オピニオン 2015年2月8日 (日)  岩田健太郎(神戸大学大学院医学研究科・微生物感染症学講座感染治療学分野教授)

ABIMから「We got it wrong, we're sorry」というメールが来て心底びっくりした。 Board of Internal Medicine(ABIM)は米国医師会(AMA)と米国内科学会(ACP)が設立した専門医養成に特化した団体である。内科系専門医の必要要件や専門医試験、専門医資格維持のシステムを全てここで作っており、各学会からは独立してるのが特徴だ。

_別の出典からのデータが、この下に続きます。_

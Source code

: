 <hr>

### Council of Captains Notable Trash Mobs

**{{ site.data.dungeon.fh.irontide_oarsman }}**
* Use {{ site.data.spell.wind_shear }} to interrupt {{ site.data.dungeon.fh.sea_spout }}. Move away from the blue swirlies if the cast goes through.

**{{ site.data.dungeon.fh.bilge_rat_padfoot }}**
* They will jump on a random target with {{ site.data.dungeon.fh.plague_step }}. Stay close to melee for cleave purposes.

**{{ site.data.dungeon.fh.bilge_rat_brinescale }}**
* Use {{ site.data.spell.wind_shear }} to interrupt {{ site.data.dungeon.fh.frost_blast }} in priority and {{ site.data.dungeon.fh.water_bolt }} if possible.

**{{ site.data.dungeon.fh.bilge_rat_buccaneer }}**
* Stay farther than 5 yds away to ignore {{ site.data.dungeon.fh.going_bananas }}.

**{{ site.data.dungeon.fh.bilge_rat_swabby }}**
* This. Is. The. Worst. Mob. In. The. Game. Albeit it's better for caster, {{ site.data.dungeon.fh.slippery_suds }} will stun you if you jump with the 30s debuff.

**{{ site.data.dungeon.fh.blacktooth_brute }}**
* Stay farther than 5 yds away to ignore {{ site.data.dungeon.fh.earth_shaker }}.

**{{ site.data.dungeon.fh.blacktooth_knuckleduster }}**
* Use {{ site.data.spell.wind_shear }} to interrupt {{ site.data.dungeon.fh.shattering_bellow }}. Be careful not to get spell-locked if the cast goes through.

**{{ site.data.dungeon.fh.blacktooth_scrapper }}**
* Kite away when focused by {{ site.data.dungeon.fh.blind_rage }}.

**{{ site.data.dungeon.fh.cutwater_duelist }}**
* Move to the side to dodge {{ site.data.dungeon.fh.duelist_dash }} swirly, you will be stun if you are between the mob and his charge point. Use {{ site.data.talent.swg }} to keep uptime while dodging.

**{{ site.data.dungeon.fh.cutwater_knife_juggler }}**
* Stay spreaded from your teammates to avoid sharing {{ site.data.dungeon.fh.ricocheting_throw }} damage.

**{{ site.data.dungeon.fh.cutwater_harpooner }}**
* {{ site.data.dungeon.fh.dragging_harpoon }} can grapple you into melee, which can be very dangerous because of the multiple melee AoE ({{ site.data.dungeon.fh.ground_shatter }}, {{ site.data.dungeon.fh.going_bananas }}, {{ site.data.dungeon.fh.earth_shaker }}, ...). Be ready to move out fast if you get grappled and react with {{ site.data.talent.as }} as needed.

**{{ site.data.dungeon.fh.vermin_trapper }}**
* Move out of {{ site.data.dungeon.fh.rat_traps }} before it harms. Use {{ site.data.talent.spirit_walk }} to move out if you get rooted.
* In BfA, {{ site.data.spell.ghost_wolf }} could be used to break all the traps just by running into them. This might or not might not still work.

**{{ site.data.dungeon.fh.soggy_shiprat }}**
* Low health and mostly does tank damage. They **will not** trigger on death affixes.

日本のように学会べったりで、学会にお金を払い、総会に参加することでご褒美のように専門医資格をもらえるのとは大きく異なり、よってアメリカの内科系専門医の実力は専門医資格によってかなり担保されている。誤解してはいけない。日本にも優秀な内科医はたくさんいる。しかし、それを専門医資格が担保していないのだ。 しかしながら、近年ラディカルに制度改革を進めてきたABIMはあまりにラディカルであるため批判を浴びてきた。例えば、内科専門医資格は10年おきに更新試験を受けることになっているが、試験を前倒しに受けることが可能であった。ぼくも前倒しに試験を受けた。2年前倒しに試験を受ければ、次の試験は12年以内に受ければ良い仕組みだった...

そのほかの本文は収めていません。